§ Task brief
Print, in exact form, the lines below from the one containing "ConvoGenie is a" through the one containing "## How to Contribute", and omit all others.

··· Listed entries

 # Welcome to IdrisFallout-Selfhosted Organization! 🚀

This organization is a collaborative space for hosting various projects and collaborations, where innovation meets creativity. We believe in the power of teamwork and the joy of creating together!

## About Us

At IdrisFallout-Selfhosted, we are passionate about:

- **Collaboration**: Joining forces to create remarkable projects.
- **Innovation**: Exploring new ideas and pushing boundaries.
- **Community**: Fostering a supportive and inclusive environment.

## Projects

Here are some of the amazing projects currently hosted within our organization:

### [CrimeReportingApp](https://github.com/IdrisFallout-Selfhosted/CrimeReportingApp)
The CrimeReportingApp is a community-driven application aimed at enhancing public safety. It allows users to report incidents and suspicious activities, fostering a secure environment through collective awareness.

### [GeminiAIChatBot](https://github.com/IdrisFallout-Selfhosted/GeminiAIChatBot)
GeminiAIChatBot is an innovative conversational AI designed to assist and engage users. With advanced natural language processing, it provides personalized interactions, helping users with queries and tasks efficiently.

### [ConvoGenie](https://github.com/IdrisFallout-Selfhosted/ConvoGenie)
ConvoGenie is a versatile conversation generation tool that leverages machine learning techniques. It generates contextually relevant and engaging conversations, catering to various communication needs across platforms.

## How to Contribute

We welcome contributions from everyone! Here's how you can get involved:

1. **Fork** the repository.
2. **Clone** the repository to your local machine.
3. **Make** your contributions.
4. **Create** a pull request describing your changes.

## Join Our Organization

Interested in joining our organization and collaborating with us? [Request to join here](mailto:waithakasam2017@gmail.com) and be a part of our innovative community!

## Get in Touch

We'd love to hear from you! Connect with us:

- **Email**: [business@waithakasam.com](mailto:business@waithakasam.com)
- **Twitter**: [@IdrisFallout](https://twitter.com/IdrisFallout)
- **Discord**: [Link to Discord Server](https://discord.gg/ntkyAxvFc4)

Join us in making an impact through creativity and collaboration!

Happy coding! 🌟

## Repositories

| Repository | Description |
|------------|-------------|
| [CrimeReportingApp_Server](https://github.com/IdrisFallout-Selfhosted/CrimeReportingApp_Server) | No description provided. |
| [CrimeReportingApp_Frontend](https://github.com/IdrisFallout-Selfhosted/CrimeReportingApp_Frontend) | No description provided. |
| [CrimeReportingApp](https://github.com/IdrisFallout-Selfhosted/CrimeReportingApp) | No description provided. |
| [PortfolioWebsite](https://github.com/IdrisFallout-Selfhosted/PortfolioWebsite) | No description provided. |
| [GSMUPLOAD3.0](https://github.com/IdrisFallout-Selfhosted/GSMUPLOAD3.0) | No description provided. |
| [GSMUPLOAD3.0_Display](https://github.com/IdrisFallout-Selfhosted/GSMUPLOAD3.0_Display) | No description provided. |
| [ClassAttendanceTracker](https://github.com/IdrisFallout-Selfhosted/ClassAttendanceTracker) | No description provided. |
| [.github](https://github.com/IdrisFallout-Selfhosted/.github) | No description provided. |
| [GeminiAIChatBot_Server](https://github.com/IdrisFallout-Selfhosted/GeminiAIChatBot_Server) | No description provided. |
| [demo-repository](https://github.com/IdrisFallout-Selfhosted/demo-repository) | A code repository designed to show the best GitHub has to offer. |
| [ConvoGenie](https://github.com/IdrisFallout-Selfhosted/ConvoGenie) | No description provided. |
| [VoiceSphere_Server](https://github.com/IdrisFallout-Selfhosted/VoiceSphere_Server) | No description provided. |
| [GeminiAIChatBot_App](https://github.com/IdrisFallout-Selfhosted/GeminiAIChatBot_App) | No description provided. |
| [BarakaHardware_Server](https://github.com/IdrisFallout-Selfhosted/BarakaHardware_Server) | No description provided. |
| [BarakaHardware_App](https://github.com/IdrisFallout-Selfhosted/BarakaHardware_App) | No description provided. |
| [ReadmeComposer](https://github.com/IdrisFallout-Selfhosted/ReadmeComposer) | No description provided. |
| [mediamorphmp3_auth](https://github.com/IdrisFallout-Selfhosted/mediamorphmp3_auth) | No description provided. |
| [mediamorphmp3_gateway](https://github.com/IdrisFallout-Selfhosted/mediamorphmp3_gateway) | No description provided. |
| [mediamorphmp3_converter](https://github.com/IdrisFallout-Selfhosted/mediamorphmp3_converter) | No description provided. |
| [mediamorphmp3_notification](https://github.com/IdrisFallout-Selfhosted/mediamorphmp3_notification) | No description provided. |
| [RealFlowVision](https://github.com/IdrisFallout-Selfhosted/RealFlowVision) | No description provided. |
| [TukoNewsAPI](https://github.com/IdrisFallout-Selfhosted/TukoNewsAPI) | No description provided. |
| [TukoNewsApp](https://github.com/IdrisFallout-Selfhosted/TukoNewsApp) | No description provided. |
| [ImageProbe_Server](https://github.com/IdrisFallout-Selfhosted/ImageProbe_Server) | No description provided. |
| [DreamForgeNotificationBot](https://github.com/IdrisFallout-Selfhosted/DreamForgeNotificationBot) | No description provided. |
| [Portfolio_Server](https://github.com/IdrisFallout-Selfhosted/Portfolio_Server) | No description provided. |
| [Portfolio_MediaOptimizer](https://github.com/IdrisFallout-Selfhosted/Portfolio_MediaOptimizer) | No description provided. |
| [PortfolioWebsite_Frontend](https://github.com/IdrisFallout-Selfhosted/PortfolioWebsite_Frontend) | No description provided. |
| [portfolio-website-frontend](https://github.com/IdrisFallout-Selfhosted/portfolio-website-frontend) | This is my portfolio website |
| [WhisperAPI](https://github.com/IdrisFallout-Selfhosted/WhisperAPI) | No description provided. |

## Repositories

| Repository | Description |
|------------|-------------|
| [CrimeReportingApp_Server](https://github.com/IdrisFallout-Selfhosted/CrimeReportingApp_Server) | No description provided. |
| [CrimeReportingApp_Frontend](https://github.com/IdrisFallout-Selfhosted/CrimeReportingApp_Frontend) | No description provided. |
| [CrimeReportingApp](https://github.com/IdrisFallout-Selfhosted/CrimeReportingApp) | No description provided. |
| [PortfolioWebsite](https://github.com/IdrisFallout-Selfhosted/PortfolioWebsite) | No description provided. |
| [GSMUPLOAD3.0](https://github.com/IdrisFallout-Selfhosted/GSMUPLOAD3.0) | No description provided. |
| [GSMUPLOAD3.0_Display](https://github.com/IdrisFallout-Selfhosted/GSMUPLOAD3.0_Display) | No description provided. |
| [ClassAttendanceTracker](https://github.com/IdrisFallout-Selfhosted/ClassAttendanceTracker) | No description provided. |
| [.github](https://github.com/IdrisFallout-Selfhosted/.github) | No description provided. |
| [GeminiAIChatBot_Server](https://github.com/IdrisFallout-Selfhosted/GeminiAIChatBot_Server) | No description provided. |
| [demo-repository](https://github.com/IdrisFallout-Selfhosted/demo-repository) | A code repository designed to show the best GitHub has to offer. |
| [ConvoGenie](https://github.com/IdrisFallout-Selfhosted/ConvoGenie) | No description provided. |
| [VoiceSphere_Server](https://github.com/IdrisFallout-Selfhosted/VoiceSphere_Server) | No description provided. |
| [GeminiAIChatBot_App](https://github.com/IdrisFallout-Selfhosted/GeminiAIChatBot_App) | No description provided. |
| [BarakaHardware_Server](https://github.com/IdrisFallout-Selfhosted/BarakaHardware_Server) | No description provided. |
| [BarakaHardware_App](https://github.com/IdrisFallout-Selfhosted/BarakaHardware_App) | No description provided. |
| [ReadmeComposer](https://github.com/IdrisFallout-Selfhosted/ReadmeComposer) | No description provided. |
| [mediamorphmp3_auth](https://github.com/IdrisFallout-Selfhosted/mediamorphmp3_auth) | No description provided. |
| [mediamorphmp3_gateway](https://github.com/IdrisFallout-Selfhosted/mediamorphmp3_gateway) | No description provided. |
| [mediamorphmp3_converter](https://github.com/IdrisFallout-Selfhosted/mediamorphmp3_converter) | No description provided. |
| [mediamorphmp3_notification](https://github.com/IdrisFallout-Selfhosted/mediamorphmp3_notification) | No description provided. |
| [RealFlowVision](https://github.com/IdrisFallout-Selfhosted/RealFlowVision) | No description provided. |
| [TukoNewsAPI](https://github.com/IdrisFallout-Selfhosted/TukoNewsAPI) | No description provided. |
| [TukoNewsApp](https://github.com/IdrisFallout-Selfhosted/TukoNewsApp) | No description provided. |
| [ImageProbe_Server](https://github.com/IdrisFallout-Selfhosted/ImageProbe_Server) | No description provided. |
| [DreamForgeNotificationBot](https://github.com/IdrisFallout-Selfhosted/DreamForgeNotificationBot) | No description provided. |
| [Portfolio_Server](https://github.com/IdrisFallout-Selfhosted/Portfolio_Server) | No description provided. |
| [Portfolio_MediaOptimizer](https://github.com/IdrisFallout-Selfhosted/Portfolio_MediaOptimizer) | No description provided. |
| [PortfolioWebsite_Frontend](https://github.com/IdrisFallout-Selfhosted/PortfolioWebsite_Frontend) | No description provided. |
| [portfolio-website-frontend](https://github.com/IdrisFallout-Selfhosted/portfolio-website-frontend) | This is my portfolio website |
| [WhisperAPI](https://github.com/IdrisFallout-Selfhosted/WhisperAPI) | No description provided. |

······

§ Answer
ConvoGenie is a versatile conversation generation tool that leverages machine learning techniques. It generates contextually relevant and engaging conversations, catering to various communication needs across platforms.

## How to Contribute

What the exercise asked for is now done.